TRY IT. Show each line of the entries below in which the word "validationResult" appears.

RECORDS SUPPLIED.

- - - - - - -

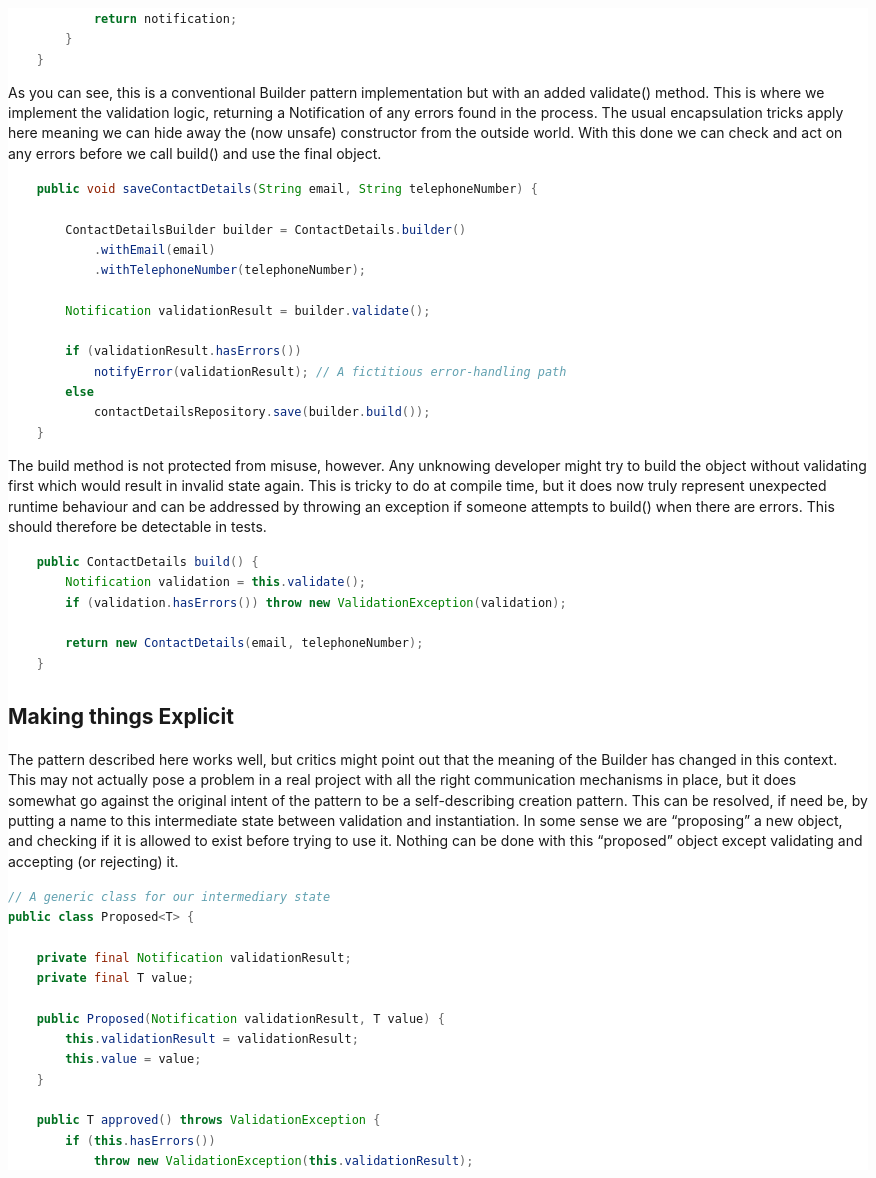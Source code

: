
 ``` java
            return notification;
        }
    }
```

As you can see, this is a conventional Builder pattern implementation but with an added validate() method. This is where we implement the validation logic, returning a Notification of any errors found in the process. The usual encapsulation tricks apply here meaning we can hide away the (now unsafe) constructor from the outside world. With this done we can check and act on any errors before we call build() and use the final object.

``` java
    public void saveContactDetails(String email, String telephoneNumber) {

        ContactDetailsBuilder builder = ContactDetails.builder()
            .withEmail(email)
            .withTelephoneNumber(telephoneNumber);

        Notification validationResult = builder.validate();

        if (validationResult.hasErrors())
            notifyError(validationResult); // A fictitious error-handling path
        else
            contactDetailsRepository.save(builder.build());
    }
```

The build method is not protected from misuse, however. Any unknowing developer might try to build the object without validating first which would result in invalid state again. This is tricky to do at compile time, but it does now truly represent unexpected runtime behaviour and can be addressed by throwing an exception if someone attempts to build() when there are errors. This should therefore be detectable in tests.

``` java
    public ContactDetails build() {
        Notification validation = this.validate();
        if (validation.hasErrors()) throw new ValidationException(validation);

        return new ContactDetails(email, telephoneNumber);
    }
```

## Making things Explicit
The pattern described here works well, but critics might point out that the meaning of the Builder has changed in this context. This may not actually pose a problem in a real project with all the right communication mechanisms in place, but it does somewhat go against the original intent of the pattern to be a self-describing creation pattern. This can be resolved, if need be, by putting a name to this intermediate state between validation and instantiation. In some sense we are “proposing” a new object, and checking if it is allowed to exist before trying to use it. Nothing can be done with this “proposed” object except validating and accepting (or rejecting) it.

``` java
// A generic class for our intermediary state
public class Proposed<T> {

    private final Notification validationResult;
    private final T value;

    public Proposed(Notification validationResult, T value) {
        this.validationResult = validationResult;
        this.value = value;
    }

    public T approved() throws ValidationException {
        if (this.hasErrors())
            throw new ValidationException(this.validationResult);
```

- - - - - - -

RESPONSE BOX.
        Notification validationResult = builder.validate();
        if (validationResult.hasErrors())
            notifyError(validationResult); // A fictitious error-handling path
    private final Notification validationResult;
    public Proposed(Notification validationResult, T value) {
        this.validationResult = validationResult;
            throw new ValidationException(this.validationResult);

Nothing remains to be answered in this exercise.